Wellspring Community meets for the first time since I left

Last night was marvelous, wonderful, inspiring, uplifting, and connecting.  Even though I was exhausted  after a long day of unexpected organizing work,  I didn’t want to cancel.  By the end of the evening I felt energized and joyful.  That is a sign of healthy relationships!

I have been reviewing the teachings of Marshall Rosenberg about Nonviolent Communication, and one of the things he suggested was to share appreciation and gratitude with others as a way of increasing positive energy.  When I first thought about what I wanted to do during our meeting, my inclination was to discuss all the ways we could start moving towards being like the communities I had visited.  But the combination of being tired and remembering Marshall’s encouragement about sharing appreciation lead me to a different suggestion.

So when I asked, “Does anyone object to sharing a few sentences expressing appreciation to each one of us,” no one objected.  We started with Chris.  Each one of us said specific thing that we appreciated about him.  I could feel my energy coming back.
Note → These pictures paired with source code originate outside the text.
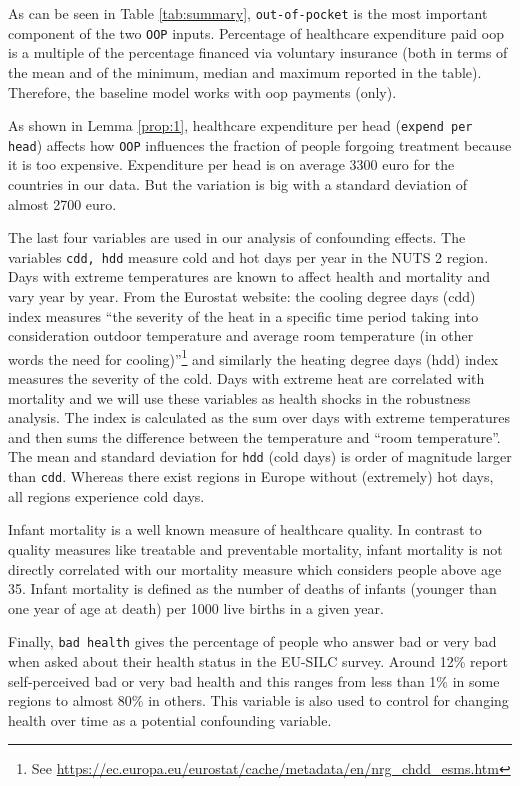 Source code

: \documentclass[a4paper,12pt]{article}
\begin{document}
As can be seen in Table \ref{tab:summary}, \texttt{out-of-pocket} is the most important component of the two \texttt{OOP} inputs. Percentage of healthcare expenditure paid oop is a multiple of the percentage financed via voluntary insurance (both in terms of the mean and of the minimum, median and maximum reported in the table). Therefore, the baseline model works with oop payments (only).

As shown in Lemma \ref{prop:1}, healthcare expenditure per head (\texttt{expend per head}) affects how \texttt{OOP} influences the fraction of people forgoing treatment because it is too expensive. Expenditure per head is on average 3300 euro for the countries in our data. But the variation is big with a standard deviation of almost 2700 euro.

The last four variables are used in our analysis of confounding effects. The variables \texttt{cdd, hdd} measure cold and hot days per year in the NUTS 2 region. Days with extreme temperatures are known to affect health and mortality and vary year by year. From the Eurostat website: the cooling degree days (cdd) index measures ``the severity of the heat in a specific time period taking into consideration outdoor temperature and average room temperature (in other words the need for cooling)''\footnote{See \href{https://ec.europa.eu/eurostat/cache/metadata/en/nrg\_chdd\_esms.htm}{https://ec.europa.eu/eurostat/cache/metadata/en/nrg\_chdd\_esms.htm}} and similarly the heating degree days (hdd) index measures the severity of the cold. Days with extreme heat are correlated with mortality and we will use these variables as health shocks in the robustness analysis. The index is calculated as the sum over days with extreme temperatures and then sums the difference between the temperature and ``room temperature''. The mean and standard deviation for \texttt{hdd} (cold days) is order of magnitude larger than \texttt{cdd}. Whereas there exist regions in Europe without (extremely) hot days, all regions experience cold days.

Infant mortality is a well known measure of healthcare quality. In contrast to quality measures like treatable and preventable mortality, infant mortality is not directly correlated with our mortality measure which considers people above age 35. Infant mortality is defined as the number of deaths of infants (younger than one year of age at death) per 1000 live births in a given year.

Finally, \texttt{bad health} gives the percentage of people who answer bad or very bad when asked about their health status in the EU-SILC survey. Around 12\% report self-perceived bad or very bad health and this ranges from less than 1\% in some regions to almost 80\% in others. This variable is also used to control for changing health over time as a potential confounding variable.
\end{document}
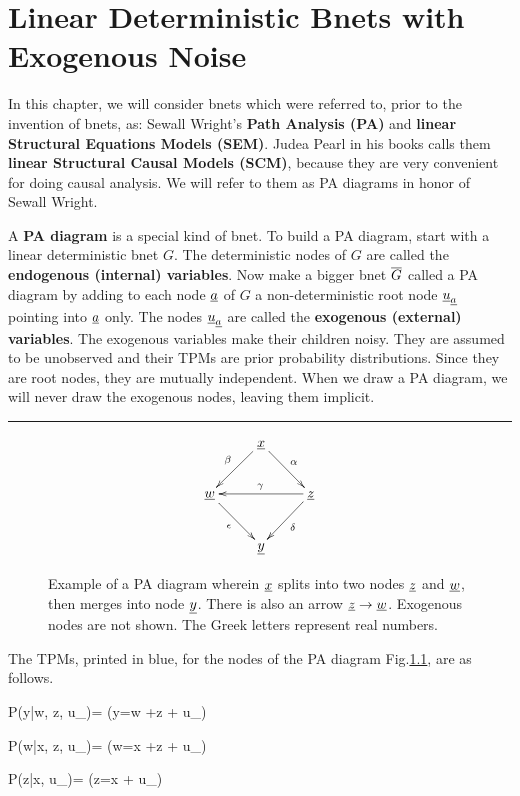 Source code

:\chapter{Linear Deterministic Bnets with Exogenous 
Noise}\label{ch-linear-sys}

In this chapter, we will consider 
bnets which were referred to,
prior to the invention of bnets, as:
Sewall Wright's {\bf Path Analysis (PA)}
 and
{\bf linear Structural Equations Models (SEM)}.
Judea Pearl in his
books calls them
{\bf linear Structural Causal Models (SCM)},
because they are very 
convenient for doing causal analysis.
We will refer  to
them as PA diagrams
in honor of Sewall Wright.


A {\bf PA diagram}
is a special kind of bnet.
To 
build a PA diagram,
start with a 
linear deterministic bnet $G$.
The deterministic
nodes of $G$ are called
the {\bf endogenous (internal) variables}.
Now make a bigger bnet $\overline{G}$
called a PA diagram
by 
adding to each node ${\underline{a}}$ of $G$ a
non-deterministic  
root node ${\underline{u}}_{\underline{a}}$
pointing into ${\underline{a}}$ only.
The nodes ${\underline{u}}_{\underline{a}}$ are called
the {\bf exogenous (external) variables}.
The exogenous
variables make their children noisy.
They are assumed 
to be unobserved
and their TPMs are prior
probability distributions.
Since they are 
root nodes, they are 
mutually independent.
When we
draw
a PA diagram,
we will
never draw the exogenous nodes,
leaving them implicit.

\hrule{}


\begin{figure}[h!]
$$\xymatrix{
&\rvx\ar[dl]_\beta\ar[dr]^\alp
\\
\rvw\ar[dr]_\epsilon&&\rvz\ar[ll]_\gamma\ar[dl]^\delta
\\
&\rvy
}$$
\caption{
Example of a
PA diagram wherein
${\underline{x}}$ splits
into two nodes ${\underline{z}}$
and ${\underline{w}}$,
then merges into node ${\underline{y}}$.
There is also an arrow
${\underline{z}}\rightarrow {\underline{w}}$.
Exogenous
nodes are not shown.
The Greek letters
represent 
real numbers.
}
\label{fig-scm-diamond}
\end{figure}

The TPMs, printed in blue,
for the nodes of the PA diagram 
Fig.\ref{fig-scm-diamond},
are as follows.

\beq\color{blue}
P(y|w, z, u_\rvy)=
\indi(y=\epsilon w +\delta z
+ u_\rvy)
\eeq

\beq\color{blue}
P(w|x, z, u_\rvw)=
\indi(w=\beta x +\gamma z + u_\rvw)
\eeq

\beq\color{blue}
P(z|x, u_\rvz)=
\indi(z=\alpha x + u_\rvz)
\eeq


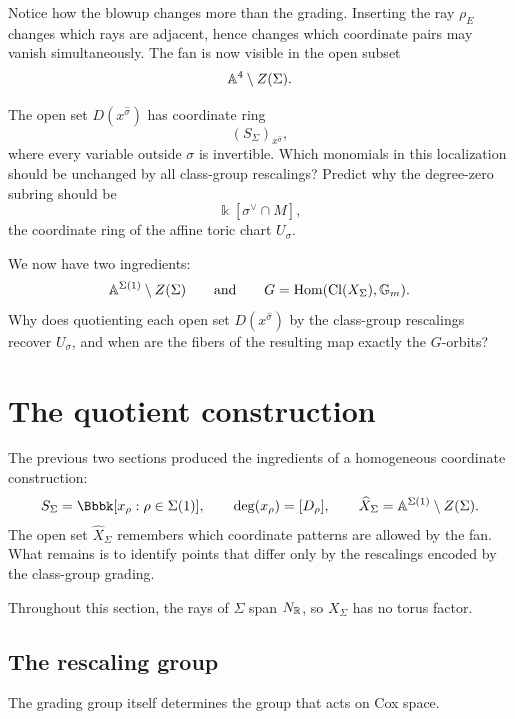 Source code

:Notice how the blowup changes more than the grading. Inserting the ray
\(\rho_E\) changes which rays are adjacent, hence changes which
coordinate pairs may vanish simultaneously. The fan is now visible in
the open subset
\[
\AAA^4\setminus Z(\Sigma).
\]

\begin{prediction}
The open set \(D(x^{\widehat\sigma})\) has coordinate ring
\[
(S_\Sigma)_{x^{\widehat\sigma}},
\]
where every variable outside \(\sigma\) is invertible. Which monomials
in this localization should be unchanged by all class-group
rescalings? Predict why the degree-zero subring should be
\[
\Bbbk[\sigma^\vee\cap M],
\]
the coordinate ring of the affine toric chart \(U_\sigma\).
\end{prediction}

\begin{guidingquestion}
We now have two ingredients:
\[
\AAA^{\Sigma(1)}\setminus Z(\Sigma)
\qquad\text{and}\qquad
G=\Hom(\Cl(X_\Sigma),\Gm).
\]
Why does quotienting each open set \(D(x^{\widehat\sigma})\) by the
class-group rescalings recover \(U_\sigma\), and when are the fibers of
the resulting map exactly the \(G\)-orbits?
\end{guidingquestion}

\section{The quotient construction}
\label{sec:cox-quotient-construction}

The previous two sections produced the ingredients of a homogeneous
coordinate construction:
\[
S_\Sigma=\Bbbk[x_\rho:\rho\in\Sigma(1)],
\qquad
\deg(x_\rho)=[D_\rho],
\qquad
\widehat X_\Sigma
=
\AAA^{\Sigma(1)}\setminus Z(\Sigma).
\]
The open set \(\widehat X_\Sigma\) remembers which coordinate patterns
are allowed by the fan. What remains is to identify points that differ
only by the rescalings encoded by the class-group grading.

Throughout this section, the rays of \(\Sigma\) span \(N_\RR\), so
\(X_\Sigma\) has no torus factor.

\subsection{The rescaling group}

The grading group itself determines the group that acts on Cox space.

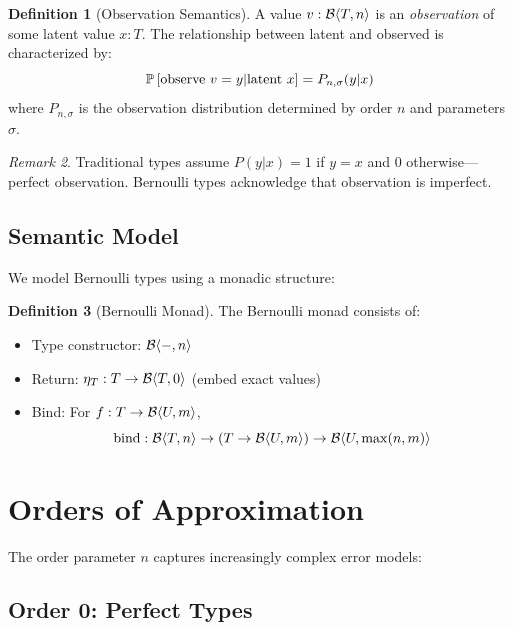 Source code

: \documentclass[11pt,twoside,openright]{book}
\theoremstyle{definition}
\newtheorem{definition}{Definition}[chapter]
\theoremstyle{plain}
\theoremstyle{remark}
\newtheorem{remark}[definition]{Remark}
\begin{document}
\begin{definition}[Observation Semantics]
A value $v : \bernoulli{T}{n}$ is an \emph{observation} of some latent value $x : T$. The relationship between latent and observed is characterized by:
\begin{equation}
\Prob{\text{observe } v = y | \text{latent } x} = P_{n,\sigma}(y|x)
\end{equation}
where $P_{n,\sigma}$ is the observation distribution determined by order $n$ and parameters $\sigma$.
\end{definition}

\begin{remark}
Traditional types assume $P(y|x) = 1$ if $y = x$ and $0$ otherwise—perfect observation. Bernoulli types acknowledge that observation is imperfect.
\end{remark}

\subsection{Semantic Model}

We model Bernoulli types using a monadic structure:

\begin{definition}[Bernoulli Monad]
The Bernoulli monad consists of:
\begin{itemize}
    \item Type constructor: $\bernoulli{-}{n}$
    \item Return: $\eta_T: T \to \bernoulli{T}{0}$ (embed exact values)
    \item Bind: For $f: T \to \bernoulli{U}{m}$,
    \begin{equation}
    \text{bind}: \bernoulli{T}{n} \to (T \to \bernoulli{U}{m}) \to \bernoulli{U}{\max(n,m)}
    \end{equation}
\end{itemize}
\end{definition}

\section{Orders of Approximation}

The order parameter $n$ captures increasingly complex error models:

\subsection{Order 0: Perfect Types}
\end{document}

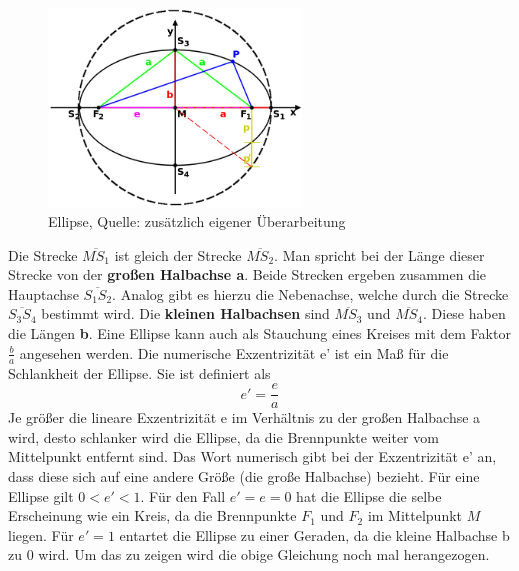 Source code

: \begin{figure}[h]                                                                           %
	\centering                                                                            	%
	\includegraphics[width=0.6\textwidth]{./images/ellipse_new.jpg}                         %
	\caption[Ellipse]{Ellipse, Quelle: \cite{Wiki:Elli} zusätzlich eigener Überarbeitung}          %
	\label{fig:ellipse}                                                                     %
\end{figure}                                                                              	%
Die Strecke \ensuremath{\overline{MS_{1}}} ist gleich der Strecke \ensuremath{\overline{MS_{2}}}. Man spricht bei der Länge dieser Strecke von der \textbf{großen Halbachse a}. Beide Strecken ergeben zusammen die Hauptachse \ensuremath{\overline{S_{1}S_{2}}}. Analog gibt es hierzu die Nebenachse, welche durch die Strecke \ensuremath{\overline{S_{3}S_{4}}} bestimmt wird. Die \textbf{kleinen Halbachsen} sind \ensuremath{\overline{MS_{3}}} und \ensuremath{\overline{MS_{4}}}. Diese haben die Längen \textbf{b}. Eine Ellipse kann auch als Stauchung eines Kreises mit dem Faktor \ensuremath{\frac{b}{a}} angesehen werden. 
\newpar
Die numerische Exzentrizität e' ist ein Maß für die Schlankheit der Ellipse. Sie ist definiert als
\begin{equation}
	e'=\frac{e}{a}
\end{equation}
Je größer die lineare Exzentrizität e im Verhältnis zu der großen Halbachse a wird, desto schlanker wird die Ellipse, da die Brennpunkte weiter vom Mittelpunkt entfernt sind. Das Wort numerisch gibt bei der Exzentrizität e' an, dass diese sich auf eine andere Größe (die große Halbachse) bezieht. Für eine Ellipse gilt \ensuremath{0 < e' < 1}. Für den Fall \ensuremath{e'=e=0} hat die Ellipse die selbe Erscheinung wie ein Kreis, da die Brennpunkte \ensuremath{F_1} und \ensuremath{F_2} im Mittelpunkt \ensuremath{M} liegen. Für \ensuremath{e'=1} entartet die Ellipse zu einer Geraden, da die kleine Halbachse b zu 0 wird. Um das zu zeigen wird die obige Gleichung noch mal herangezogen.
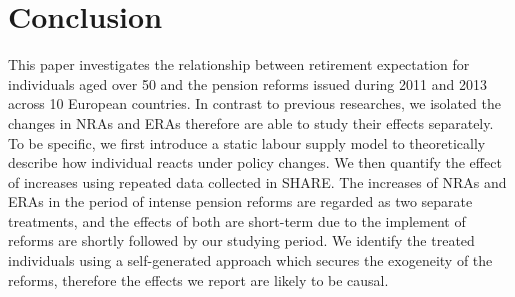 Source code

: \documentclass[a4paper]{article}
\begin{document}

\section{Conclusion}

This paper investigates the relationship between retirement expectation for individuals aged over 50 and the pension reforms issued during 2011 and 2013 across 10 European countries. In contrast to previous researches, we isolated the changes in NRAs and ERAs therefore are able to study their effects separately. To be specific, we first introduce a static labour supply model to theoretically describe how individual reacts under policy changes. We then quantify the effect of increases using repeated data collected in SHARE. The increases of NRAs and ERAs in the period of intense pension reforms are regarded as two separate treatments, and the effects of both are short-term due to the implement of reforms are shortly followed by our studying period. We identify the treated individuals using a self-generated approach which secures the exogeneity of the reforms, therefore the effects we report are likely to be causal.
\end{document}
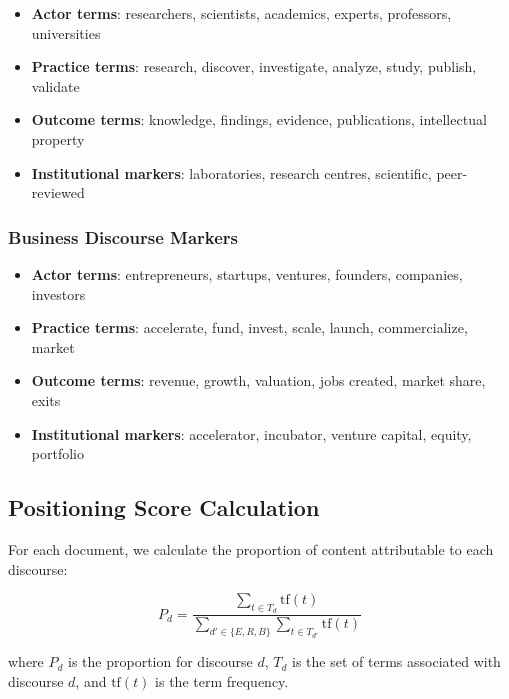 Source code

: \documentclass[../main.tex]{subfiles}
\begin{document}
\begin{itemize}
    \item \textbf{Actor terms}: researchers, scientists, academics, experts, professors, universities
    \item \textbf{Practice terms}: research, discover, investigate, analyze, study, publish, validate
    \item \textbf{Outcome terms}: knowledge, findings, evidence, publications, intellectual property
    \item \textbf{Institutional markers}: laboratories, research centres, scientific, peer-reviewed
\end{itemize}

\subsubsection{Business Discourse Markers}

\begin{itemize}
    \item \textbf{Actor terms}: entrepreneurs, startups, ventures, founders, companies, investors
    \item \textbf{Practice terms}: accelerate, fund, invest, scale, launch, commercialize, market
    \item \textbf{Outcome terms}: revenue, growth, valuation, jobs created, market share, exits
    \item \textbf{Institutional markers}: accelerator, incubator, venture capital, equity, portfolio
\end{itemize}

\subsection{Positioning Score Calculation}

For each document, we calculate the proportion of content attributable to each discourse:

\begin{equation}
    P_d = \frac{\sum_{t \in T_d} \text{tf}(t)}{\sum_{d' \in \{E,R,B\}} \sum_{t \in T_{d'}} \text{tf}(t)}
\end{equation}

where $P_d$ is the proportion for discourse $d$, $T_d$ is the set of terms associated with discourse $d$, and $\text{tf}(t)$ is the term frequency.
\end{document}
Warmth and joy permeated the room as we went around the circle delighting and cherishing each other.

There were words spoken that revealed to me that breakthroughs had happened in our relationships since the two months or so ago that we decided that we are community.  I heard feelings and observations that told me that we have made huge progress in our depth of connection.  I can see that as I practicing loving people as God loves people–as beings of unsurpassable worth–has reaped blessings in how I treat my community. 

I feel grateful that my community was willing to go through a kind of structured process that yielded a lot of spontaneity.  Having a light structure, I find, enables the quieter members of the group (Cliff) to be able to express more easily.  Rather than confining our words, having some structure encourages creativity, connection, joy, and focus.

The book “Living into Community: Cultivating Practices That Sustain Us” by Christine D. Pohl has as its first section, “Embracing gratitude as a way of life.  This is one of four practices that she recommends for healthy community. I am convinced that gratitude is in great need and a habit that we all need to cultivate.  I feel encouraged that our community is practicing this now.

The rest of the evening flowed with a depth of conversation that nurtured my spirit.  Chris and I shared stories of our adventures. Chris had gone with friends to Moore, Oklahoma, to help Samaritan’s Purse clean up the tornado damage and was away for a month being a camp counselor at War Eagle.  I, of course, had been gone for a month visiting communities.  Our community enjoyed hearing serious and funny stories.

We also watched part of my interview with Shane Claiborne and talked about how connecting with Shane and his wife was such an inspiring happening in my travels.  When Cliff and Chris were saying they were ready to go, I asked what I thought was a simple question. “What was the movie “Gladiator” about.”  This resulted in a 45 minute discussion about how Cliff and Chris saw spiritual messages in this powerful movie.

It was as if we really didn’t want to part ways because we were basking in the love that we felt for each other.  I feel greatly encouraged.  Our next meeting will be more about structure, commitment, and how to move forward. We needed this time of connecting heart to heart to build the foundation of our community and to realize how valuable our community is.